Di pusat primata Schmutzer ini terdapat juga koleksi simpanse, monyet,
dan fasilitas lainnya. Seperti dunia
orang utan. Di sini kita memasuki terowongan panjang dan gelap yang dibuat
menyerupai goa. Di dalam goa tersebut di antara tiap-tiap bagian dipisahkan
oleh tali-tali yang menyerupai akar pohon. Pada sisi-sisi terowongan di bagian
tertentu akan nampak kaca tebal sehingga kita dapat melihat orang utan yang
berada di luar.
Pusat Primata Schmutzer: Waving Gallery |
Setelah keluar dari dunia orang
utan bisa menaiki rumah pohon dan berjalan di antara pohon menggunakan
jembatan gantung. Namun, hati-hati melangkah dan berpeganlah terhadap pegangan
yang disediakan. Karena, rumah pohon dan jembatan gantung ini kurang begitu
terawat sehingga terlihat rapuh.
Pusat Primata Schmutzer juga memiliki museum, perpusatakaan dan teater
bioskop kecil tentang primata di Indonesia dan dunia.
Tempat untuk pengunjung disediakan minimum, seperti jalan setapak,
arena bermain dan belajar atau masuk gua, dan tempat tinggal binatang
diusahakan maksimum (dalam luas).
Karena pengunjung tidak diperbolehkan membawa makanan masuk, lingkungan
Schmutzer sangat bersih. Pemeriksaan akan hal ini ketat, tepat penitipan
barangnya aman dan rapi. Pengunjung diperiksa sebelum masuk, bahkan permen pun
akan disita di tempat penitipan barang. Air minum disediakan gratis di dalam
taman dengan adanya pancuran air minum di setiap titik titik tertentu di kebun
binatang. Selain binatang yang terawat, semua tumbuhan di Schmutzer diberi
papan nama berdasarkan nama latinnya untuk keterangan pengunjung.
Pusat Primata Schmutzer: Kimbo |
Tidak perlu mengeluarkan banyak uang jika ingin melihat koleksi primata
di sini. Tiket masuknya pun murah meriah dan tidak akan dipungut biaya apa pun
lagi di dalamnya.

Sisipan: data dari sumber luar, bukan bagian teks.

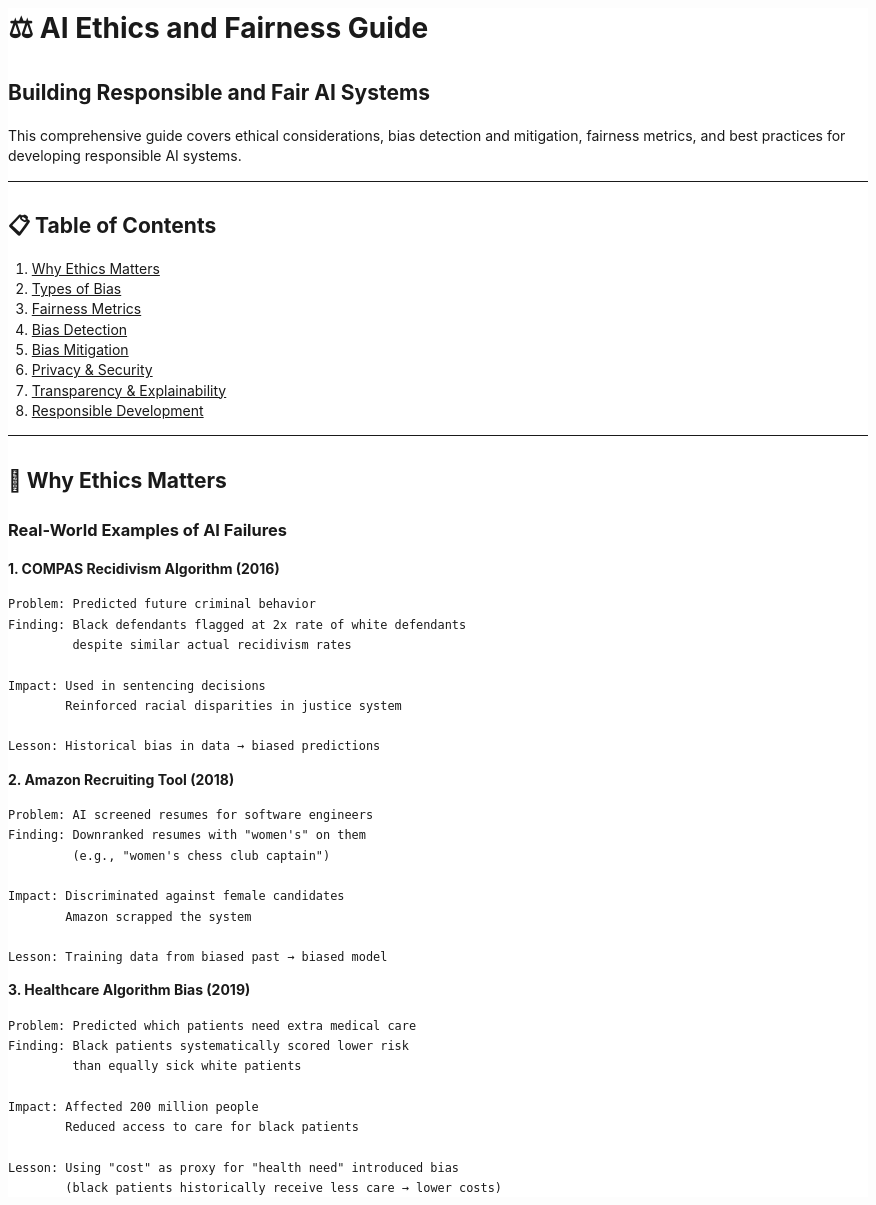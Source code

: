 # ⚖️ AI Ethics and Fairness Guide

## Building Responsible and Fair AI Systems

This comprehensive guide covers ethical considerations, bias detection and mitigation, fairness metrics, and best practices for developing responsible AI systems.

---

## 📋 Table of Contents

1. [Why Ethics Matters](#why-ethics-matters)
2. [Types of Bias](#types-of-bias)
3. [Fairness Metrics](#fairness-metrics)
4. [Bias Detection](#bias-detection)
5. [Bias Mitigation](#bias-mitigation)
6. [Privacy & Security](#privacy--security)
7. [Transparency & Explainability](#transparency--explainability)
8. [Responsible Development](#responsible-development)

---

## 🎯 Why Ethics Matters

### Real-World Examples of AI Failures

**1. COMPAS Recidivism Algorithm (2016)**
```
Problem: Predicted future criminal behavior
Finding: Black defendants flagged at 2x rate of white defendants
         despite similar actual recidivism rates

Impact: Used in sentencing decisions
        Reinforced racial disparities in justice system

Lesson: Historical bias in data → biased predictions
```

**2. Amazon Recruiting Tool (2018)**
```
Problem: AI screened resumes for software engineers
Finding: Downranked resumes with "women's" on them
         (e.g., "women's chess club captain")

Impact: Discriminated against female candidates
        Amazon scrapped the system

Lesson: Training data from biased past → biased model
```

**3. Healthcare Algorithm Bias (2019)**
```
Problem: Predicted which patients need extra medical care
Finding: Black patients systematically scored lower risk
         than equally sick white patients

Impact: Affected 200 million people
        Reduced access to care for black patients

Lesson: Using "cost" as proxy for "health need" introduced bias
        (black patients historically receive less care → lower costs)
```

Jika ingin melihat tiga gorila besar di pusat primata
Schmutzer, sebaiknya datanglah pada waktu mereka diberi makan; pukul 09.00, 12.00,
dan 15.00 WIB.
Secara sekilas, komposisi makanan mereka cukup beragam dengan aneka
macam buah. Mereka diberi kubis segar, pisang, manggis, buah bit merah, apel,
dan banyak lagi.
Pada jam-jam tersebut, anda akan melihat dengan lahapnya mereka makan
dan tentu saja pengunjung akan membludak sekali. Ada tiga gorila di sini, pertama
Kumbo. Ia adalah gorila paling besar sekaligus pemimpin kelompok di area gorila
ini. Kumbo paling suka bergaya depan pengunjung, serta menunjukkan postur
tubuhnya yang besar. Kedua, yaitu Komu, saudara dari Kumbo dan suka
mengikutinya mengelilingi area gorila. Terakhir, Kihi, gorila satu ini paling
suka menyendiri dan jarang terlihat depan pengunjung.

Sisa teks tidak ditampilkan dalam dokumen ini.